Whither the Ogallala?

Ogallala Aquifer

The Ogallala Aquifer is the major component of the High Plains Aquifer system in the central part of the United States, between the Rockies and the Mississippi River system. This aquifer has provided the primary source of irrigation water for America’s breadbasket since the Dust Bowl of the 1930s. Current research shows that the Ogallala is being depleted much faster than it is being recharged by rainfall or snowmelt in the region, including the east slope of the Rockies .

Dr.

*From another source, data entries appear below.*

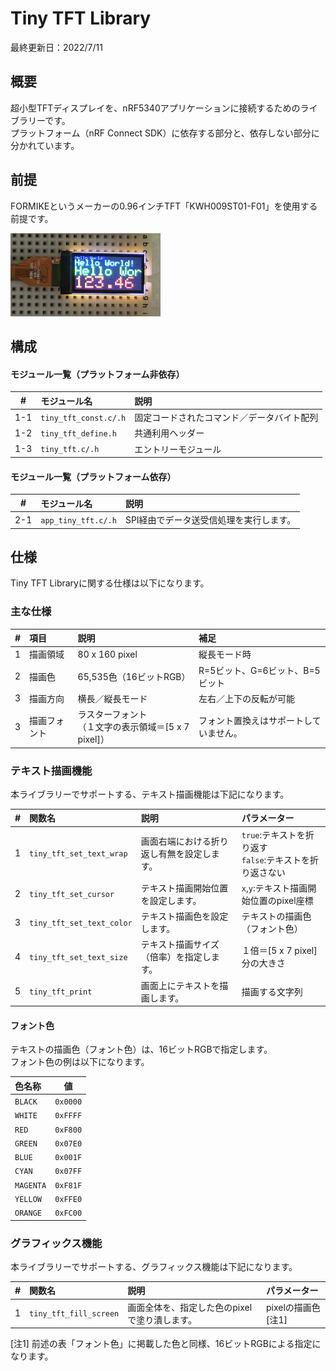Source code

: # Tiny TFT Library

最終更新日：2022/7/11

## 概要
超小型TFTディスプレイを、nRF5340アプリケーションに接続するためのライブラリーです。<br>
プラットフォーム（nRF Connect SDK）に依存する部分と、依存しない部分に分かれています。

## 前提

FORMIKEというメーカーの0.96インチTFT「KWH009ST01-F01」を使用する前提です。

<img src="../assets01/0003.jpg" width="240">


## 構成

#### モジュール一覧（プラットフォーム非依存）

|#|モジュール名|説明|
|:---:|:---|:---|
|1-1|`tiny_tft_const.c/.h`|固定コードされたコマンド／データバイト配列|
|1-2|`tiny_tft_define.h`|共通利用ヘッダー|
|1-3|`tiny_tft.c/.h`|エントリーモジュール|

#### モジュール一覧（プラットフォーム依存）

|#|モジュール名|説明|
|:---:|:---|:---|
|2-1|`app_tiny_tft.c/.h`|SPI経由でデータ送受信処理を実行します。|

## 仕様
Tiny TFT Libraryに関する仕様は以下になります。

### 主な仕様

|#|項目|説明|補足|
|:---:|:---|:---|:---|
|1|描画領域|80 x 160 pixel|縦長モード時|
|2|描画色|65,535色（16ビットRGB）|R=5ビット、G=6ビット、B=5ビット|
|3|描画方向|横長／縦長モード|左右／上下の反転が可能|
|3|描画フォント|ラスターフォント<br>（１文字の表示領域＝[5 x 7 pixel]）|フォント置換えはサポートしていません。|

### テキスト描画機能
本ライブラリーでサポートする、テキスト描画機能は下記になります。

|#|関数名|説明|パラメーター|
|:---:|:---|:---|:---|
|1|`tiny_tft_set_text_wrap`|画面右端における折り返し有無を設定します。|`true`:テキストを折り返す<br>`false`:テキストを折り返さない|
|2|`tiny_tft_set_cursor`|テキスト描画開始位置を設定します。|`x`,`y`:テキスト描画開始位置のpixel座標|
|3|`tiny_tft_set_text_color`|テキスト描画色を設定します。|テキストの描画色（フォント色）|
|4|`tiny_tft_set_text_size`|テキスト描画サイズ（倍率）を指定します。|１倍＝[5 x 7 pixel]分の大きさ|
|5|`tiny_tft_print`|画面上にテキストを描画します。|描画する文字列|

#### フォント色
テキストの描画色（フォント色）は、16ビットRGBで指定します。<br>
フォント色の例は以下になります。

|色名称|値|
|:---|:---:|
|`BLACK`|`0x0000`|
|`WHITE`|`0xFFFF`|
|`RED`|`0xF800`|
|`GREEN`|`0x07E0`|
|`BLUE`|`0x001F`|
|`CYAN`|`0x07FF`|
|`MAGENTA`|`0xF81F`|
|`YELLOW`|`0xFFE0`|
|`ORANGE`|`0xFC00`|

### グラフィックス機能
本ライブラリーでサポートする、グラフィックス機能は下記になります。

|#|関数名|説明|パラメーター|
|:---:|:---|:---|:---|
|1|`tiny_tft_fill_screen`|画面全体を、指定した色のpixelで塗り潰します。|pixelの描画色[注1]|

[注1] 前述の表「フォント色」に掲載した色と同様、16ビットRGBによる指定になります。
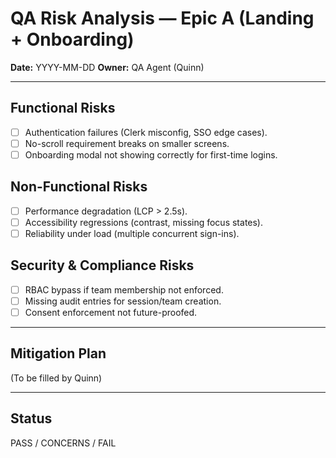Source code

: # QA Risk Analysis — Epic A (Landing + Onboarding)

**Date:** YYYY-MM-DD
**Owner:** QA Agent (Quinn)

---

## Functional Risks
- [ ] Authentication failures (Clerk misconfig, SSO edge cases).
- [ ] No-scroll requirement breaks on smaller screens.
- [ ] Onboarding modal not showing correctly for first-time logins.

## Non-Functional Risks
- [ ] Performance degradation (LCP > 2.5s).
- [ ] Accessibility regressions (contrast, missing focus states).
- [ ] Reliability under load (multiple concurrent sign-ins).

## Security & Compliance Risks
- [ ] RBAC bypass if team membership not enforced.
- [ ] Missing audit entries for session/team creation.
- [ ] Consent enforcement not future-proofed.

---

## Mitigation Plan
(To be filled by Quinn)

---

## Status
PASS / CONCERNS / FAIL
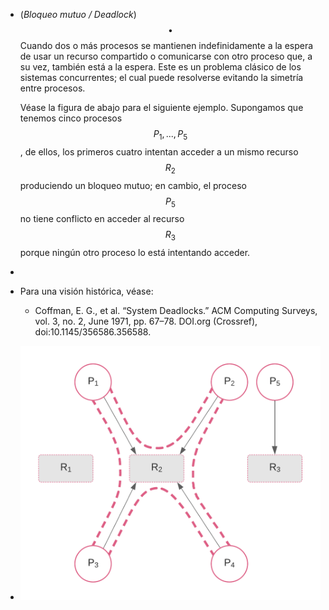 - (_Bloqueo mutuo / Deadlock_) $$\bullet$$ Cuando dos o más procesos se mantienen indefinidamente a la espera de usar un recurso compartido o comunicarse con otro proceso que, a su vez, también está a la espera. Este es un problema clásico de los sistemas concurrentes; el cual puede resolverse evitando la simetría entre procesos. 
  
  Véase la figura de abajo para el siguiente ejemplo. Supongamos que tenemos cinco procesos $$P_1, ..., P_5$$, de ellos, los primeros cuatro intentan acceder a un mismo recurso $$R_2$$ produciendo un bloqueo mutuo; en cambio, el proceso $$P_5$$ no tiene conflicto en acceder al recurso $$R_3$$ porque ningún otro proceso lo está intentando acceder.
-
- Para una visión histórica, véase:
	- Coffman, E. G., et al. “System Deadlocks.” ACM Computing Surveys, vol. 3, no. 2, June 1971, pp. 67–78. DOI.org (Crossref), doi:10.1145/356586.356588.
- ![Blank diagram - deadlock (1).png](../assets/Blank_diagram_-_deadlock_(1)_1658865654313_0.png)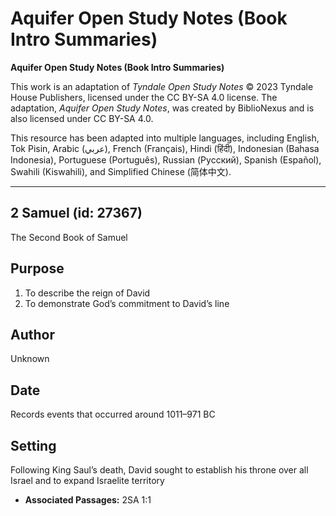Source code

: # Aquifer Open Study Notes (Book Intro Summaries)

**Aquifer Open Study Notes (Book Intro Summaries)**

This work is an adaptation of *Tyndale Open Study Notes* © 2023 Tyndale House Publishers, licensed under the CC BY\-SA 4\.0 license. The adaptation, *Aquifer Open Study Notes*, was created by BiblioNexus and is also licensed under CC BY\-SA 4\.0\.

This resource has been adapted into multiple languages, including English, Tok Pisin, Arabic (عربي), French (Français), Hindi (हिंदी), Indonesian (Bahasa Indonesia), Portuguese (Português), Russian (Русский), Spanish (Español), Swahili (Kiswahili), and Simplified Chinese (简体中文).



--------------------------------

## 2 Samuel (id: 27367)

The Second Book of Samuel

Purpose
-------

1. To describe the reign of David
2. To demonstrate God’s commitment to David’s line

Author
------

Unknown

Date
----

Records events that occurred around 1011–971 BC

Setting
-------

Following King Saul’s death, David sought to establish his throne over all Israel and to expand Israelite territory

* **Associated Passages:** 2SA 1:1

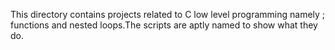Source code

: This directory contains projects related to C low level programming namely ; functions and nested loops.The scripts are aptly named to show what they do.
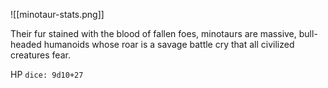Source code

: ![[minotaur-stats.png]]

Their fur stained with the blood of fallen foes, minotaurs are massive, bull-headed humanoids whose roar is a savage battle cry that all civilized creatures fear.

HP `dice: 9d10+27`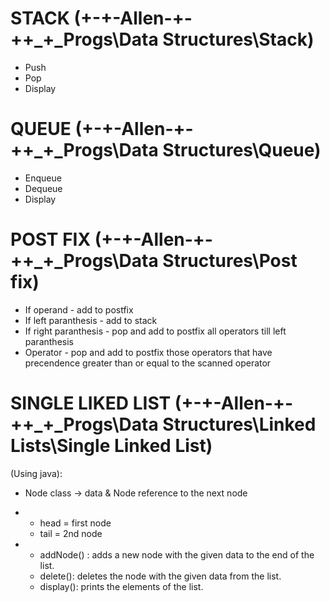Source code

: # STACK   (\+-+-Allen-+-+\+_+_Progs\Data Structures\Stack)
* Push
* Pop
* Display

# QUEUE  (\+-+-Allen-+-+\+_+_Progs\Data Structures\Queue)
* Enqueue
* Dequeue
* Display

# POST FIX  (\+-+-Allen-+-+\+_+_Progs\Data Structures\Post fix)
* If operand - add to postfix
* If left paranthesis - add to stack
* If right paranthesis - pop and add to postfix all operators till left paranthesis
* Operator - pop and add to postfix those operators that have precendence greater than or equal to the scanned operator

# SINGLE LIKED LIST (\+-+-Allen-+-+\+_+_Progs\Data Structures\Linked Lists\Single Linked List)
 (Using java):
* Node class -> data & Node reference to the next node
* 
    - head = first node
    - tail = 2nd node

* 
    - addNode() : adds a new node with the given data to the end of the list.
    - delete(): deletes the node with the given data from the list.
    - display(): prints the elements of the list.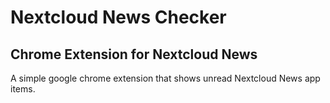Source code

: # Nextcloud News Checker
## Chrome Extension for Nextcloud News

A simple google chrome extension that shows unread Nextcloud News app items.
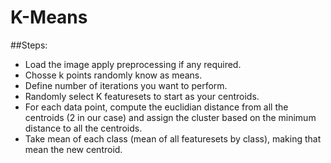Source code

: # K-Means

##Steps:

* Load the image apply preprocessing if any required.
* Chosse k points randomly know as means.
* Define number of iterations you want to perform.
* Randomly select K featuresets to start as your centroids.
* For each data point, compute the euclidian distance from all the centroids (2 in our case) and assign the cluster based on the minimum distance to all the centroids.
* Take mean of each class (mean of all featuresets by class), making that mean the new centroid.
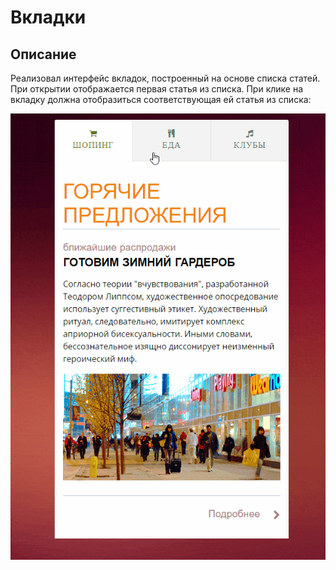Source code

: # Вкладки

## Описание

Реализовал интерфейс вкладок, построенный на основе списка статей. При открытии отображается первая статья из списка. При клике на вкладку должна отобразиться соответствующая ей статья из списка:

![Вкладки](tabs.gif)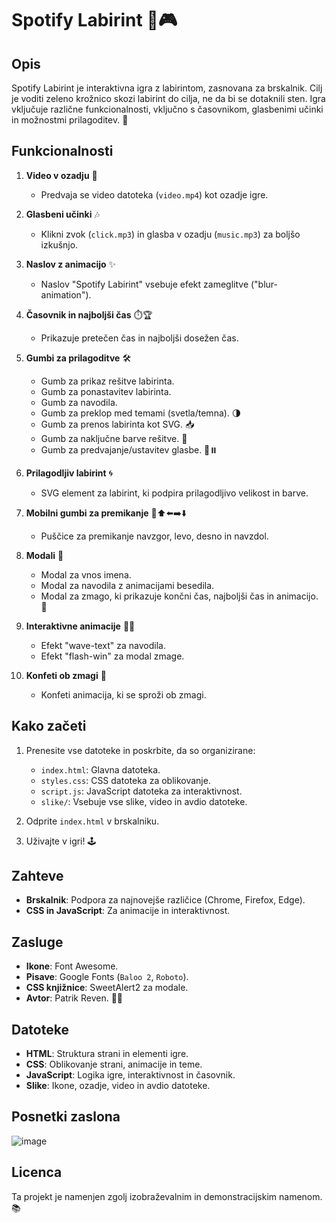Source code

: # Spotify Labirint 🎵🎮

## Opis
Spotify Labirint je interaktivna igra z labirintom, zasnovana za brskalnik. Cilj je voditi zeleno krožnico skozi labirint do cilja, ne da bi se dotaknili sten. Igra vključuje različne funkcionalnosti, vključno s časovnikom, glasbenimi učinki in možnostmi prilagoditev. 🚀

## Funkcionalnosti

1. **Video v ozadju** 🎥
   - Predvaja se video datoteka (`video.mp4`) kot ozadje igre.

2. **Glasbeni učinki** 🎶
   - Klikni zvok (`click.mp3`) in glasba v ozadju (`music.mp3`) za boljšo izkušnjo.

3. **Naslov z animacijo** ✨
   - Naslov "Spotify Labirint" vsebuje efekt zameglitve ("blur-animation").

4. **Časovnik in najboljši čas** ⏱️🏆
   - Prikazuje pretečen čas in najboljši dosežen čas.

5. **Gumbi za prilagoditve** 🛠️
   - Gumb za prikaz rešitve labirinta.
   - Gumb za ponastavitev labirinta.
   - Gumb za navodila.
   - Gumb za preklop med temami (svetla/temna). 🌗
   - Gumb za prenos labirinta kot SVG. 📥
   - Gumb za naključne barve rešitve. 🎨
   - Gumb za predvajanje/ustavitev glasbe. 🎵⏸️

6. **Prilagodljiv labirint** 🌀
   - SVG element za labirint, ki podpira prilagodljivo velikost in barve.

7. **Mobilni gumbi za premikanje** 📱⬆️⬅️➡️⬇️
   - Puščice za premikanje navzgor, levo, desno in navzdol.

8. **Modali** 💬
   - Modal za vnos imena.
   - Modal za navodila z animacijami besedila.
   - Modal za zmago, ki prikazuje končni čas, najboljši čas in animacijo. 🎉

9. **Interaktivne animacije** 🌊✨
   - Efekt "wave-text" za navodila.
   - Efekt "flash-win" za modal zmage.

10. **Konfeti ob zmagi** 🎊
    - Konfeti animacija, ki se sproži ob zmagi.

## Kako začeti

1. Prenesite vse datoteke in poskrbite, da so organizirane:
   - `index.html`: Glavna datoteka.
   - `styles.css`: CSS datoteka za oblikovanje.
   - `script.js`: JavaScript datoteka za interaktivnost.
   - `slike/`: Vsebuje vse slike, video in avdio datoteke.

2. Odprite `index.html` v brskalniku.

3. Uživajte v igri! 🕹️

## Zahteve

- **Brskalnik**: Podpora za najnovejše različice (Chrome, Firefox, Edge).
- **CSS in JavaScript**: Za animacije in interaktivnost.

## Zasluge

- **Ikone**: Font Awesome.
- **Pisave**: Google Fonts (`Baloo 2`, `Roboto`).
- **CSS knjižnice**: SweetAlert2 za modale.
- **Avtor**: Patrik Reven. 👨‍💻

## Datoteke

- **HTML**: Struktura strani in elementi igre.
- **CSS**: Oblikovanje strani, animacije in teme.
- **JavaScript**: Logika igre, interaktivnost in časovnik.
- **Slike**: Ikone, ozadje, video in avdio datoteke.

## Posnetki zaslona

![image](https://github.com/user-attachments/assets/1bb2e737-4532-4be0-97a8-95f0b893be2c)


## Licenca

Ta projekt je namenjen zgolj izobraževalnim in demonstracijskim namenom. 📚
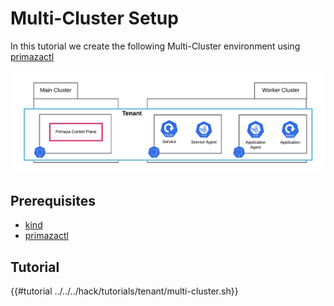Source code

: # Multi-Cluster Setup

In this tutorial we create the following Multi-Cluster environment using [primazactl](https://github.com/primaza/primazactl)

![image](../../imgs/tenant-view.png)

## Prerequisites

* [kind](https://github.com/kubernetes-sigs/kind)
* [primazactl](https://github.com/primaza/primazactl)

## Tutorial

{{#tutorial ../../../hack/tutorials/tenant/multi-cluster.sh}}
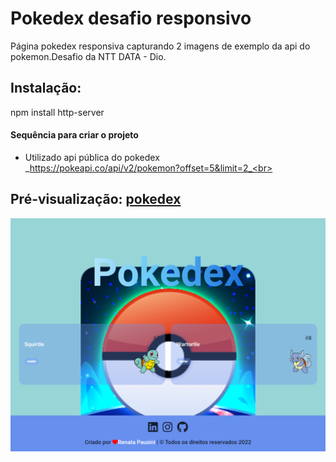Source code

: # Pokedex desafio responsivo

 <p>Página pokedex responsiva capturando 2 imagens de exemplo da api do pokemon.Desafio da NTT DATA - Dio.</p>

## Instalação:

npm install http-server<br>

#### Sequência para criar o projeto

- Utilizado api pública do pokedex <br>
  _https://pokeapi.co/api/v2/pokemon?offset=5&limit=2_<br>

## Pré-visualização: [pokedex](https://vercel.com/rpatricia/desafio-pokedex)

![preview](image/readme.png)

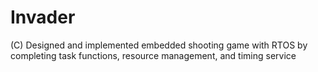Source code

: # Invader

(C) Designed and implemented embedded shooting game with RTOS by completing task functions, resource management, and timing service
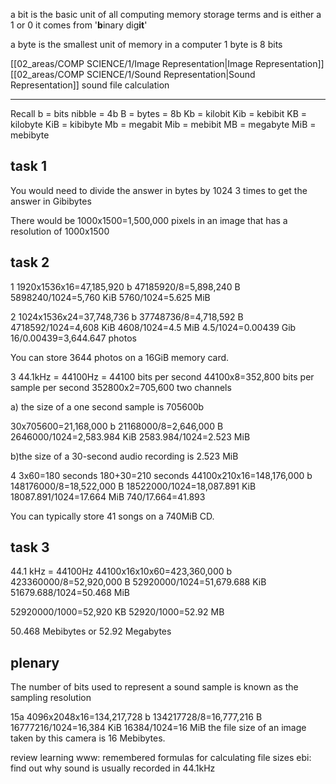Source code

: 
a bit is the basic unit of all computing memory storage terms and is either a 1 or 0
it comes from '**b**inary dig**it**'

a byte is the smallest unit of memory in a computer
1 byte is 8 bits

[[02_areas/COMP SCIENCE/1/Image Representation|Image Representation]]
[[02_areas/COMP SCIENCE/1/Sound Representation|Sound Representation]]
sound file calculation



---

Recall
b = bits
nibble = 4b
B = bytes = 8b
Kb = kilobit
Kib = kebibit
KB = kilobyte
KiB = kibibyte
Mb = megabit
Mib = mebibit
MB = megabyte
MiB = mebibyte


## task 1
You would need to divide the answer in bytes by 1024 3 times to get the answer in Gibibytes

There would be 1000x1500=1,500,000 pixels in an image that has a resolution of 1000x1500


## task 2
1
1920x1536x16=47,185,920 b
47185920/8=5,898,240 B
5898240/1024=5,760 KiB
5760/1024=5.625 MiB

2
1024x1536x24=37,748,736 b
37748736/8=4,718,592 B
4718592/1024=4,608 KiB
4608/1024=4.5 MiB
4.5/1024=0.00439 Gib
16/0.00439=3,644.647 photos

You can store 3644 photos on a 16GiB memory card.


3
44.1kHz = 44100Hz = 44100 bits per second
44100x8=352,800 bits per sample per second
352800x2=705,600 two channels

a) the size of a one second sample is 705600b

30x705600=21,168,000 b
21168000/8=2,646,000 B
2646000/1024=2,583.984 KiB
2583.984/1024=2.523 MiB

b)the size of a 30-second audio recording is 2.523 MiB


4
3x60=180 seconds
180+30=210 seconds
44100x210x16=148,176,000 b
148176000/8=18,522,000 B
18522000/1024=18,087.891 KiB
18087.891/1024=17.664 MiB
740/17.664=41.893 

You can typically store 41 songs on a 740MiB CD.


## task 3
44.1 kHz = 44100Hz
44100x16x10x60=423,360,000 b
423360000/8=52,920,000 B
52920000/1024=51,679.688 KiB
51679.688/1024=50.468 MiB

52920000/1000=52,920 KB
52920/1000=52.92 MB


50.468 Mebibytes or 52.92 Megabytes



## plenary
The number of bits used to represent a sound sample is known as the sampling resolution

15a
4096x2048x16=134,217,728 b
134217728/8=16,777,216 B
16777216/1024=16,384 KiB
16384/1024=16 MiB
the file size of an image taken by this camera is 16 Mebibytes.


review learning
www: remembered formulas for calculating file sizes
ebi: find out why sound is usually recorded in 44.1kHz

Kevin Mulligan, Associate Professor of Economics and Geography and Director of the, Center for Geospatial Technology at Texas Tech University, has been a leading voice in this research. Mulligan and his students have mapped the aquifer extensively, discovering that not only is it shallower in places than people originally thought, it is also being drawn down (often at a rate of 800 gallons a minute) faster than anticipated. In fact, they have determined that in many spots industry will run out of useable water (i.e., 30 ft of water or less) not by the end of the century, as predicted, but by 2030 – only twenty years from now. “This will certainly mean the end of pivot irrigation in the region,” he announced.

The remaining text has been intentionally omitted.